Before I talk about Lou's recorded output, I want to take a little trip into the world of Reed kitsch — some of which was intentional, some not so much. Lou’s sense of humor was mostly sardonic, grim, and cruel (best illustrated by the remarks he inserted into the lyrics of New York, including “stick a fork in their ass and turn them over, they’re done.”)

Sometimes he was not as cutting or attitudinal; he could occasionally exhibit a goofy sense of humor. One thinks immediately of his first big MTV music-vid (that was quite an odd moment), “I Love You Suzanne” and that extremely silly dancing at the end (is that Lou all the way through?
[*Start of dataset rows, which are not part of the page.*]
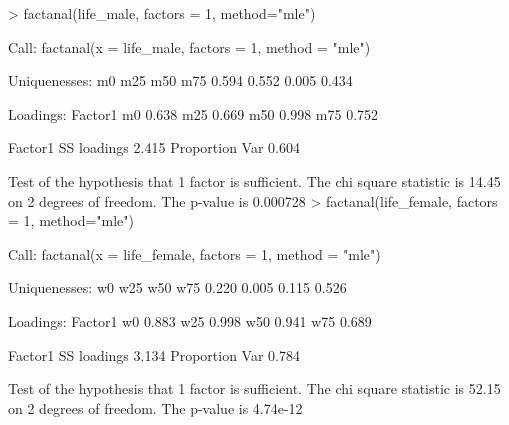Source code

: \documentclass[
]{article}
\newenvironment{Shaded}{\begin{snugshade}}{\end{snugshade}}
\newcommand{\AttributeTok}[1]{\textcolor[rgb]{0.77,0.63,0.00}{#1}}
\newcommand{\DecValTok}[1]{\textcolor[rgb]{0.00,0.00,0.81}{#1}}
\newcommand{\FloatTok}[1]{\textcolor[rgb]{0.00,0.00,0.81}{#1}}
\newcommand{\FunctionTok}[1]{\textcolor[rgb]{0.00,0.00,0.00}{#1}}
\newcommand{\NormalTok}[1]{#1}
\newcommand{\SpecialCharTok}[1]{\textcolor[rgb]{0.00,0.00,0.00}{#1}}
\newcommand{\StringTok}[1]{\textcolor[rgb]{0.31,0.60,0.02}{#1}}
\begin{document}
\begin{Shaded}
\begin{Highlighting}[]
\SpecialCharTok{\textgreater{}} \FunctionTok{factanal}\NormalTok{(life\_male, }\AttributeTok{factors =} \DecValTok{1}\NormalTok{, }\AttributeTok{method=}\StringTok{"mle"}\NormalTok{)}

\NormalTok{Call}\SpecialCharTok{:}
\FunctionTok{factanal}\NormalTok{(}\AttributeTok{x =}\NormalTok{ life\_male, }\AttributeTok{factors =} \DecValTok{1}\NormalTok{, }\AttributeTok{method =} \StringTok{"mle"}\NormalTok{)}

\NormalTok{Uniquenesses}\SpecialCharTok{:}
\NormalTok{   m0   m25   m50   m75 }
\FloatTok{0.594} \FloatTok{0.552} \FloatTok{0.005} \FloatTok{0.434} 

\NormalTok{Loadings}\SpecialCharTok{:}
\NormalTok{    Factor1}
\NormalTok{m0  }\FloatTok{0.638}  
\NormalTok{m25 }\FloatTok{0.669}  
\NormalTok{m50 }\FloatTok{0.998}  
\NormalTok{m75 }\FloatTok{0.752}  

\NormalTok{               Factor1}
\NormalTok{SS loadings      }\FloatTok{2.415}
\NormalTok{Proportion Var   }\FloatTok{0.604}

\NormalTok{Test of the hypothesis that }\DecValTok{1}\NormalTok{ factor is sufficient.}
\NormalTok{The chi square statistic is }\FloatTok{14.45}\NormalTok{ on }\DecValTok{2}\NormalTok{ degrees of freedom.}
\NormalTok{The p}\SpecialCharTok{{-}}\NormalTok{value is }\FloatTok{0.000728} 
\SpecialCharTok{\textgreater{}} \FunctionTok{factanal}\NormalTok{(life\_female, }\AttributeTok{factors =} \DecValTok{1}\NormalTok{, }\AttributeTok{method=}\StringTok{"mle"}\NormalTok{)}

\NormalTok{Call}\SpecialCharTok{:}
\FunctionTok{factanal}\NormalTok{(}\AttributeTok{x =}\NormalTok{ life\_female, }\AttributeTok{factors =} \DecValTok{1}\NormalTok{, }\AttributeTok{method =} \StringTok{"mle"}\NormalTok{)}

\NormalTok{Uniquenesses}\SpecialCharTok{:}
\NormalTok{   w0   w25   w50   w75 }
\FloatTok{0.220} \FloatTok{0.005} \FloatTok{0.115} \FloatTok{0.526} 

\NormalTok{Loadings}\SpecialCharTok{:}
\NormalTok{    Factor1}
\NormalTok{w0  }\FloatTok{0.883}  
\NormalTok{w25 }\FloatTok{0.998}  
\NormalTok{w50 }\FloatTok{0.941}  
\NormalTok{w75 }\FloatTok{0.689}  

\NormalTok{               Factor1}
\NormalTok{SS loadings      }\FloatTok{3.134}
\NormalTok{Proportion Var   }\FloatTok{0.784}

\NormalTok{Test of the hypothesis that }\DecValTok{1}\NormalTok{ factor is sufficient.}
\NormalTok{The chi square statistic is }\FloatTok{52.15}\NormalTok{ on }\DecValTok{2}\NormalTok{ degrees of freedom.}
\NormalTok{The p}\SpecialCharTok{{-}}\NormalTok{value is }\FloatTok{4.74e{-}12} 
\end{Highlighting}
\end{Shaded}
\end{document}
You make the call):



Add to that his rather startling video for “Modern Dance” from the album Ecstasy, in which he wears a chicken suit:



In the movies he acted in, he usually just played a version of himself (as in Wenders’ Faraway, So Close! ('93) and Wayne Wang and Paul Auster’s Blue in the Face ('95)). One of his best “thesping” efforts (gotta love Variety-speak) was as a petrified Dylanesque musician (called “Auden”) in Allan Arkush’s loving tribute to the Fillmore, the rock comedy Get Crazy ('83). The film has never been released on DVD, but can be seen in its entirety on YT here.

Then there were the instances of unintentionally funny kitsch that Lou was a part of. For starters, there’s that tough-guy Honda ad he did for their scooter line. It’s hard to reconcile this gig with the dead-serious pose Lou assumed in interviews (then again, Henry Rollins is now a regularly heard voice in car commercials, so extremely serious “punk godfathers” do have a tendency to bend their principles when it comes to promos for wheeled vehicles).

The resounding thing here for NYCers is that Lou is seen in front of another long-gone Manhattan institution, The Bottom Line.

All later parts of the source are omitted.